Problem requirements
Read through the data and report every line in which the word "define" occurs.
Data in this exercise section start
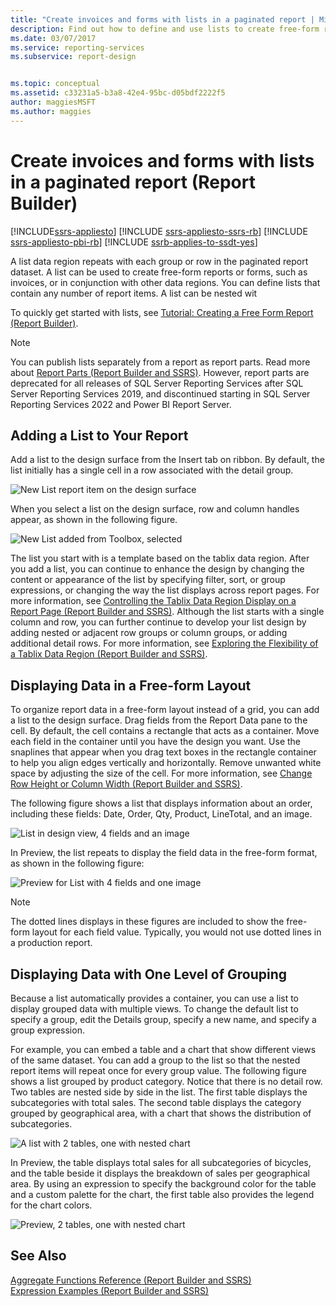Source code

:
 ```yaml
---
title: "Create invoices and forms with lists in a paginated report | Microsoft Docs"
description: Find out how to define and use lists to create free-form reports or forms and how to use lists in conjunction with other data regions in paginated reports in Report Builder. 
ms.date: 03/07/2017
ms.service: reporting-services
ms.subservice: report-design


ms.topic: conceptual
ms.assetid: c33231a5-b3a8-42e4-95bc-d05bdf2222f5
author: maggiesMSFT
ms.author: maggies
---
```

# Create invoices and forms with lists in a paginated report (Report Builder)

[!INCLUDE[ssrs-appliesto](../../includes/ssrs-appliesto.md)] [!INCLUDE [ssrs-appliesto-ssrs-rb](../../includes/ssrs-appliesto-ssrs-rb.md)] [!INCLUDE [ssrs-appliesto-pbi-rb](../../includes/ssrs-appliesto-pbi-rb.md)] [!INCLUDE [ssrb-applies-to-ssdt-yes](../../includes/ssrb-applies-to-ssdt-yes.md)]

  A list data region repeats with each group or row in the paginated report dataset. A list can be used to create free-form reports or forms, such as invoices, or in conjunction with other data regions. You can define lists that contain any number of report items. A list can be nested wit  
  
 To quickly get started with lists, see [Tutorial: Creating a Free Form Report &#40;Report Builder&#41;](../../reporting-services/tutorial-creating-a-free-form-report-report-builder.md).  
  
> [!NOTE]  
>  You can publish lists separately from a report as report parts. Read more about [Report Parts (Report Builder and SSRS)](../../reporting-services/report-design/report-parts-report-builder-and-ssrs.md). However, report parts are deprecated for all releases of SQL Server Reporting Services after SQL Server Reporting Services 2019, and discontinued starting in SQL Server Reporting Services 2022 and Power BI Report Server.
  
##  <a name="AddingList"></a> Adding a List to Your Report  
 Add a list to the design surface from the Insert tab on ribbon. By default, the list initially has a single cell in a row associated with the detail group.  
  
 ![New List report item on the design surface](../../reporting-services/report-design/media/rs-listtemplatenew.gif "New List report item on the design surface")  
  
 When you select a list on the design surface, row and column handles appear, as shown in the following figure.  
  
 ![New List added from Toolbox, selected](../../reporting-services/report-design/media/rs-listtemplatenewselected.gif "New List added from Toolbox, selected")  
  
 The list you start with is a template based on the tablix data region. After you add a list, you can continue to enhance the design by changing the content or appearance of the list by specifying filter, sort, or group expressions, or changing the way the list displays across report pages. For more information, see [Controlling the Tablix Data Region Display on a Report Page &#40;Report Builder and SSRS&#41;](../../reporting-services/report-design/controlling-the-tablix-data-region-display-on-a-report-page.md). Although the list starts with a single column and row, you can further continue to develop your list design by adding nested or adjacent row groups or column groups, or adding additional detail rows. For more information, see [Exploring the Flexibility of a Tablix Data Region &#40;Report Builder and SSRS&#41;](../../reporting-services/report-design/exploring-the-flexibility-of-a-tablix-data-region-report-builder-and-ssrs.md).  
  
  
##  <a name="DisplayingLayout"></a> Displaying Data in a Free-form Layout  
 To organize report data in a free-form layout instead of a grid, you can add a list to the design surface. Drag fields from the Report Data pane to the cell. By default, the cell contains a rectangle that acts as a container. Move each field in the container until you have the design you want. Use the snaplines that appear when you drag text boxes in the rectangle container to help you align edges vertically and horizontally. Remove unwanted white space by adjusting the size of the cell. For more information, see [Change Row Height or Column Width &#40;Report Builder and SSRS&#41;](../../reporting-services/report-design/change-row-height-or-column-width-report-builder-and-ssrs.md).  
  
 The following figure shows a list that displays information about an order, including these fields: Date, Order, Qty, Product, LineTotal, and an image.  
  
 ![List in design view, 4 fields and an image](../../reporting-services/report-design/media/rs-basiclistformdesign.gif "List in design view, 4 fields and an image")  
  
 In Preview, the list repeats to display the field data in the free-form format, as shown in the following figure:  
  
 ![Preview for List with 4 fields and one image](../../reporting-services/report-design/media/rs-basiclistformpreview.gif "Preview for List with 4 fields and one image")  
  
> [!NOTE]  
>  The dotted lines displays in these figures are included to show the free-form layout for each field value. Typically, you would not use dotted lines in a production report.  
  
  
##  <a name="DisplayingGrouping"></a> Displaying Data with One Level of Grouping  
 Because a list automatically provides a container, you can use a list to display grouped data with multiple views. To change the default list to specify a group, edit the Details group, specify a new name, and specify a group expression.  
  
 For example, you can embed a table and a chart that show different views of the same dataset. You can add a group to the list so that the nested report items will repeat once for every group value. The following figure shows a list grouped by product category. Notice that there is no detail row. Two tables are nested side by side in the list. The first table displays the subcategories with total sales. The second table displays the category grouped by geographical area, with a chart that shows the distribution of subcategories.  
  
 ![A list with 2 tables, one with nested chart](../../reporting-services/report-design/media/rs-basiclistgroupdesign.gif "A list with 2 tables, one with nested chart")  
  
 In Preview, the table displays total sales for all subcategories of bicycles, and the table beside it displays the breakdown of sales per geographical area. By using an expression to specify the background color for the table and a custom palette for the chart, the first table also provides the legend for the chart colors.  
  
 ![Preview, 2 tables, one with nested chart](../../reporting-services/report-design/media/rs-basiclistgrouppreview.gif "Preview, 2 tables, one with nested chart")  
  
  
## See Also  
 [Aggregate Functions Reference &#40;Report Builder and SSRS&#41;](../../reporting-services/report-design/report-builder-functions-aggregate-functions-reference.md)   
 [Expression Examples &#40;Report Builder and SSRS&#41;](../../reporting-services/report-design/expression-examples-report-builder-and-ssrs.md)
Data in this exercise section end
Solution to this problem
description: Find out how to define and use lists to create free-form reports or forms and how to use lists in conjunction with other data regions in paginated reports in Report Builder. 
  A list data region repeats with each group or row in the paginated report dataset. A list can be used to create free-form reports or forms, such as invoices, or in conjunction with other data regions. You can define lists that contain any number of report items. A list can be nested wit  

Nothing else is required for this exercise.